Exercise instructions:
Only the lines below, from the one with "### 1. sync_sheets.py" through the one with "that regard, one", are to be written out, exactly.

Source data:
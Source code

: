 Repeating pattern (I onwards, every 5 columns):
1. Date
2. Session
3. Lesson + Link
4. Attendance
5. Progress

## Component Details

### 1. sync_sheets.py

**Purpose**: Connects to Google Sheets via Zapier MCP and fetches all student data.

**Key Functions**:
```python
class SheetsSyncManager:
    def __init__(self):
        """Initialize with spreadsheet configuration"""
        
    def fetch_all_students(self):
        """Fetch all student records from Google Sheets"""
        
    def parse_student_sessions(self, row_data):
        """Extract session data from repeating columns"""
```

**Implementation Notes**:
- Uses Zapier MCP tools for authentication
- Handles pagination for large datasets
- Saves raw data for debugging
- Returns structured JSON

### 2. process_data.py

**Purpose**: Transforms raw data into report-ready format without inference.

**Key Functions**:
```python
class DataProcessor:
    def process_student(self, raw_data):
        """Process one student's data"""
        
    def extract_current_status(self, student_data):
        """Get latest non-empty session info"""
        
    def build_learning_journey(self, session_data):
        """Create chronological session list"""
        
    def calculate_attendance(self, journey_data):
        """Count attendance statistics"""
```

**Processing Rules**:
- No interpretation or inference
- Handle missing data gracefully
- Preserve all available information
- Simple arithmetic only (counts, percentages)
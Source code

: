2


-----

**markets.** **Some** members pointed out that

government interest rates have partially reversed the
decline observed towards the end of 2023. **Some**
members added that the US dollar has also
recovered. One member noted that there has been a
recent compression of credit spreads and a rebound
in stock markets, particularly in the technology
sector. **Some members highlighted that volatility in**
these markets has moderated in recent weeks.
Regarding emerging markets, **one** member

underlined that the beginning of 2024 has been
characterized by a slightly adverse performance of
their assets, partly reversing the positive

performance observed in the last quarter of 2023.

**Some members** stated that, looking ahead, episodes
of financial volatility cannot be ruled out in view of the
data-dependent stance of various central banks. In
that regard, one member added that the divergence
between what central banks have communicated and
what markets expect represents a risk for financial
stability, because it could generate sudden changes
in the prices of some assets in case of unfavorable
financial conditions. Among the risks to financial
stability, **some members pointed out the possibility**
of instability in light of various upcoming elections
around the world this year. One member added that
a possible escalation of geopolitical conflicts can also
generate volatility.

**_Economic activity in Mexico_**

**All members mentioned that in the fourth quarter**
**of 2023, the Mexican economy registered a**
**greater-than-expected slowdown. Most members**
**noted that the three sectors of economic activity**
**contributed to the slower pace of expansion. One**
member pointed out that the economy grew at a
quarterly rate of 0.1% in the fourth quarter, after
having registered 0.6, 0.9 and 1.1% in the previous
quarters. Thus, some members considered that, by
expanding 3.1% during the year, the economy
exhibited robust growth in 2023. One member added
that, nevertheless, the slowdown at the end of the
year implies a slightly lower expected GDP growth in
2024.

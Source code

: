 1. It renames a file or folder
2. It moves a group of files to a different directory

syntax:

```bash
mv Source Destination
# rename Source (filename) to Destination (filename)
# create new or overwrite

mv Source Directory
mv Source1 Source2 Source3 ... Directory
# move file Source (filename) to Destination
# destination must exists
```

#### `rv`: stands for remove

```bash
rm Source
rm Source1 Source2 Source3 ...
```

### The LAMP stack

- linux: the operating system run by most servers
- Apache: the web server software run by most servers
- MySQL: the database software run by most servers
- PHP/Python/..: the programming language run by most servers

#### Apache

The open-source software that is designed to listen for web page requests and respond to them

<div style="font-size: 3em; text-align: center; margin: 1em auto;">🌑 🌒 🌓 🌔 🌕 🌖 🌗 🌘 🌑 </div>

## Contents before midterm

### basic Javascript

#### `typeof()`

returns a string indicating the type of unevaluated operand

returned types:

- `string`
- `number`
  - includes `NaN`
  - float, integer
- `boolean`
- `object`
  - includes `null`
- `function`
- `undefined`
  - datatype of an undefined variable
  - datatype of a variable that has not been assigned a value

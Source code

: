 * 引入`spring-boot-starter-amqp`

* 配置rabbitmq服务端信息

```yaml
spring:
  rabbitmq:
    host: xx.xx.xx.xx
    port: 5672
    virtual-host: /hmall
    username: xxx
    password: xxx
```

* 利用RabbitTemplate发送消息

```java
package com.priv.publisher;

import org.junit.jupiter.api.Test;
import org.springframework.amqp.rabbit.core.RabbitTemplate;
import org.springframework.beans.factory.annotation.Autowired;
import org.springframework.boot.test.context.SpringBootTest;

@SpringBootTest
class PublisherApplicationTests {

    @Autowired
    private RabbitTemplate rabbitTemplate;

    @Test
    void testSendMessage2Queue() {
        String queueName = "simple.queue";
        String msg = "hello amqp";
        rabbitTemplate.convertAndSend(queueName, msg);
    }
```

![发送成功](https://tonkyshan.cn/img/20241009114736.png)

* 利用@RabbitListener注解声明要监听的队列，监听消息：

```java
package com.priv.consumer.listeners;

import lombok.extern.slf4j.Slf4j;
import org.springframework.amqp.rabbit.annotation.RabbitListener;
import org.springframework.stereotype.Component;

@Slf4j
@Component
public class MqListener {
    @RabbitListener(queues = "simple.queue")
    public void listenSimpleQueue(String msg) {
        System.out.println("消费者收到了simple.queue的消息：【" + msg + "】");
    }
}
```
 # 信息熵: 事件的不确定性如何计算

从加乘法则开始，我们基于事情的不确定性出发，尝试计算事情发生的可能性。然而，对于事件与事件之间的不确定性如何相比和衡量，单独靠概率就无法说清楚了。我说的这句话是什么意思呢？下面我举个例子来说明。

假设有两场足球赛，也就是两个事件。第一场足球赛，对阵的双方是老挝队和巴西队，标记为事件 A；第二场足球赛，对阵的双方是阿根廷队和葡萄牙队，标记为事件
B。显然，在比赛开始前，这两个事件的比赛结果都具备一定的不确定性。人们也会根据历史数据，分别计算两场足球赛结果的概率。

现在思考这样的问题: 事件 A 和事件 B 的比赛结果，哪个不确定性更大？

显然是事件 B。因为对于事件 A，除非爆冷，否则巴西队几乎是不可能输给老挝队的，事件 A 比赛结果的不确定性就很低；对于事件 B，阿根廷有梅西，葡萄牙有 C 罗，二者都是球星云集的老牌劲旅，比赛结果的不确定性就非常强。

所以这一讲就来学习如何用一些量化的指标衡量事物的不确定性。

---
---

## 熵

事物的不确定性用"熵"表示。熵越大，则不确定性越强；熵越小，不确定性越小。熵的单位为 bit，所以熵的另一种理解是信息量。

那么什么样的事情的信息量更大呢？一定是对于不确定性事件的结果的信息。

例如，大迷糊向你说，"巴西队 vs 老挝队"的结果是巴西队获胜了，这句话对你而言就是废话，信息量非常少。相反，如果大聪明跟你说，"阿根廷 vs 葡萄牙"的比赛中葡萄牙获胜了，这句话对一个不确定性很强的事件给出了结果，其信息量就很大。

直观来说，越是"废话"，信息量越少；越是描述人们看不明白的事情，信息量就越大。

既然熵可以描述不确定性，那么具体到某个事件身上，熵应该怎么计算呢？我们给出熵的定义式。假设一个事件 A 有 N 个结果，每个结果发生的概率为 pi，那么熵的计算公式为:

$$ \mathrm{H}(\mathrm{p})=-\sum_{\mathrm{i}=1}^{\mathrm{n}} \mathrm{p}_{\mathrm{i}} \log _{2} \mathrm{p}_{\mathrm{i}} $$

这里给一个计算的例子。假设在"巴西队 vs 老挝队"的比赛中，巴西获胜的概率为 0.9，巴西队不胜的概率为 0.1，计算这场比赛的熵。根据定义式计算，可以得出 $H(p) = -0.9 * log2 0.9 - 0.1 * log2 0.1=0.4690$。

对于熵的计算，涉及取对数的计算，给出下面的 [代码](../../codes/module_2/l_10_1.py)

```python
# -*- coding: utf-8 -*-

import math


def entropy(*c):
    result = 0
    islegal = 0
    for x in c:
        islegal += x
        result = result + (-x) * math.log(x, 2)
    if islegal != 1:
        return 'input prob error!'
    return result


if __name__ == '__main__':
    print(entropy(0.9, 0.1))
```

Written response:
### 1. sync_sheets.py

**Purpose**: Connects to Google Sheets via Zapier MCP and fetches all student data.

**Key Functions**:
```python
class SheetsSyncManager:
    def __init__(self):
        """Initialize with spreadsheet configuration"""
        
    def fetch_all_students(self):
        """Fetch all student records from Google Sheets"""
        
    def parse_student_sessions(self, row_data):
        """Extract session data from repeating columns"""
```

**Implementation Notes**:
- Uses Zapier MCP tools for authentication
- Handles pagination for large datasets
- Saves raw data for debugging
- Returns structured JSON

### 2. process_data.py

**Purpose**: Transforms raw data into report-ready format without inference.

**Key Functions**:
```python
class DataProcessor:
    def process_student(self, raw_data):
        """Process one student's data"""
        
    def extract_current_status(self, student_data):
        """Get latest non-empty session info"""
        
    def build_learning_journey(self, session_data):
        """Create chronological session list"""
        
    def calculate_attendance(self, journey_data):
        """Count attendance statistics"""
```

**Processing Rules**:
- No interpretation or inference
- Handle missing data gracefully
- Preserve all available information
- Simple arithmetic only (counts, percentages)
Source code

:2


-----

**markets.** **Some** members pointed out that

government interest rates have partially reversed the
decline observed towards the end of 2023. **Some**
members added that the US dollar has also
recovered. One member noted that there has been a
recent compression of credit spreads and a rebound
in stock markets, particularly in the technology
sector. **Some members highlighted that volatility in**
these markets has moderated in recent weeks.
Regarding emerging markets, **one** member

underlined that the beginning of 2024 has been
characterized by a slightly adverse performance of
their assets, partly reversing the positive

performance observed in the last quarter of 2023.

**Some members** stated that, looking ahead, episodes
of financial volatility cannot be ruled out in view of the
data-dependent stance of various central banks. In
that regard, one member added that the divergence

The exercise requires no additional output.